Start the fellow with the very rifle he seems to be afraid of. The first step is a return to basic marksmanship. Check to ensure he is holding the rifle correctly, with the butt in the pocket of his shoulder. Does the rifle fit him, if not get it fixed. Does the scope extend so far rearward, that he is in danger of getting hit by it? If so get it properly adjusted.
Explain to him natural point of aim; how to acquire it, and how to check it in each of the basic field shooting positions. Explain the difference between sight picture and sight alignment. Teach him to press the trigger at a natural respiratory pause, as this is the most repeatable breath control, and does not leave the brain oxygen deprived, the heart pounding, and the lungs gasping for air like the empty lung technique, and it provides a more stable shooting platform than the full lung technique.
Get him dry firing. Go over and over the basics of marksmanship. Breath, relax, aim, slack, squeeze. He has to learn to support the rifle by stacking bones under it, rather than muscling it around. He must develop a feel for his trigger. Begin with prone. When he can dry fire with a coin balanced near the muzzle of the rifle without disturbing it, he's ready for live fire.

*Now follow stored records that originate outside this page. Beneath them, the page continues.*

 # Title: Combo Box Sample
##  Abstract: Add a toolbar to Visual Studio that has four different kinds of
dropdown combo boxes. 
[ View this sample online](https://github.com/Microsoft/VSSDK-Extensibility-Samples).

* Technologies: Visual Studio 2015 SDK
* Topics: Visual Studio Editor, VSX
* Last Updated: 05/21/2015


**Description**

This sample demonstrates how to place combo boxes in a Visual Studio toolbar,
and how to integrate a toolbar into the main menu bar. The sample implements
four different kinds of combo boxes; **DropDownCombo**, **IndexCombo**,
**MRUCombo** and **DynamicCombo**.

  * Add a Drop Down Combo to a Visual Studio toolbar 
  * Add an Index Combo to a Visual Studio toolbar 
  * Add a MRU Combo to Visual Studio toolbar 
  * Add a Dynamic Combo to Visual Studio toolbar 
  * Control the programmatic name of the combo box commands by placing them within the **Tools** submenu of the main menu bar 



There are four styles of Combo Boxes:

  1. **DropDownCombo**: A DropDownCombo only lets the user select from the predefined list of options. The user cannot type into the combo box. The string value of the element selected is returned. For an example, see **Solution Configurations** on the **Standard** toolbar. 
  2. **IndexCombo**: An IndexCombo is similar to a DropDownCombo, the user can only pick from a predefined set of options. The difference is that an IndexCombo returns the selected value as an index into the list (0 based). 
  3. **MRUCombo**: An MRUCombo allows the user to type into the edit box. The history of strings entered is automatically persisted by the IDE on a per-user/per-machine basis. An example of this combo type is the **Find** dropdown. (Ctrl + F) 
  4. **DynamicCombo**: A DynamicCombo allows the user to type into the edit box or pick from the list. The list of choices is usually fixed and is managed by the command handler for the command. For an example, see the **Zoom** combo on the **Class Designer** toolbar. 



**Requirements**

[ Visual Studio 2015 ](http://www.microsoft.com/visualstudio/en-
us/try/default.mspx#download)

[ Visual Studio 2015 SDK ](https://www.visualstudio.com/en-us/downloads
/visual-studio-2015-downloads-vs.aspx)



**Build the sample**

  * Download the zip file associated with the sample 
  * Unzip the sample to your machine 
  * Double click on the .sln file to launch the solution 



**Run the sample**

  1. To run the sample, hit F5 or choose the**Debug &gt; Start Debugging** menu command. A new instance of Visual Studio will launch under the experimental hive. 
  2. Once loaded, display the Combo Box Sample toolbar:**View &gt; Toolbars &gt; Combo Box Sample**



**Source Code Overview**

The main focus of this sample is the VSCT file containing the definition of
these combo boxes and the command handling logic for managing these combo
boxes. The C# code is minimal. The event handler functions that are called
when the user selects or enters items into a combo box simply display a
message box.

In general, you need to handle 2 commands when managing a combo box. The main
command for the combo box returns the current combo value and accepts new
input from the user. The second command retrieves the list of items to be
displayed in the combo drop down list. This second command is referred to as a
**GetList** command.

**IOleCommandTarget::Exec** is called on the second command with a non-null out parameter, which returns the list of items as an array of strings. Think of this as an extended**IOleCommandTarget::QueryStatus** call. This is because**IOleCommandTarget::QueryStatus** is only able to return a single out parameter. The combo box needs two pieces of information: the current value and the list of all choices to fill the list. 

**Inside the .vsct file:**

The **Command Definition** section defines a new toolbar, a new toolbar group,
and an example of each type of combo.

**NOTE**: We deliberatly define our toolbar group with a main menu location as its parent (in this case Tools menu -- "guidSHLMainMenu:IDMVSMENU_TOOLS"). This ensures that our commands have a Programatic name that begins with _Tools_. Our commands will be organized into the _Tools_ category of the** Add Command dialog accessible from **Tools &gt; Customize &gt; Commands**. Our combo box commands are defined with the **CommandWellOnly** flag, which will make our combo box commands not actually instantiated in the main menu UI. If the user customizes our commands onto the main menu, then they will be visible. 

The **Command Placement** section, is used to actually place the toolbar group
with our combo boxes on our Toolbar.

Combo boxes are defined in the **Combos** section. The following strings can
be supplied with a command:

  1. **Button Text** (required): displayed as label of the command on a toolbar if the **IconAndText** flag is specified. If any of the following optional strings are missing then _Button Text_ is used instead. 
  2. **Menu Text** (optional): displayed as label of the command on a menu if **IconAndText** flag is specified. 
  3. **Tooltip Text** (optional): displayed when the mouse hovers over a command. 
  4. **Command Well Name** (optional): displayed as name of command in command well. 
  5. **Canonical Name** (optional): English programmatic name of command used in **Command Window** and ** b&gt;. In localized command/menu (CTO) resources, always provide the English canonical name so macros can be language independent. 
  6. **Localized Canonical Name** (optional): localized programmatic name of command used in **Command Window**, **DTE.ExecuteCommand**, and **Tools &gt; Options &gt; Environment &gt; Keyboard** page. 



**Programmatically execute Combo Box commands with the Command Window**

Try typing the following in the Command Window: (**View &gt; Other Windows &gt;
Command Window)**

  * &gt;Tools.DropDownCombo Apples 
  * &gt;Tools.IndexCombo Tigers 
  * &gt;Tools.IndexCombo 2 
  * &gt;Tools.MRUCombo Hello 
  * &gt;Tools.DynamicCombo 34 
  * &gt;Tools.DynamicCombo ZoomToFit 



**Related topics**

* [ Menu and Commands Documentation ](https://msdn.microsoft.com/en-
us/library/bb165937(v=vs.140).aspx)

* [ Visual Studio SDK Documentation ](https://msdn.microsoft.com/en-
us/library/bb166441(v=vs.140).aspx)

Begin with a few empty primed cartridges. Continue with these until he no longer jumps at the "bang". No hearing protection should be worn at this stage. Next is live fire with handloads loaded very gently, say in the case of a .250-3000 a 100 gr bullet at 1800 fps. At this stage hearing protection should be introduced. Have him shoot offhand at 10 yards. When he can handle off hand, get him to kneel, then sit, then prone. Now extend the range to 25, then to 50, then to 100. When he can shoot reasonable groups at 100, step up the velocity to say 2500. When he throws a shot wide, get him to determine what he did wrong and what he has to do to correct it. Keep hammering the basics to him so that he is so intent upon the mechanics of the shot he doesn't have time to think about recoil or noise. Once he is shooting well out to 200 yards, let him shoot with full powered ammo, and from this point on he should be cured.
Marksmanship training can go as far as he wants to take it, but once he can shoot consistently out to 200, he has pretty much beaten his flinch. The fix isn't fast, easy, or cheap, and to succeed, he must really want it. There is little point in your dedication to fixing the problem if he isn't equally involved.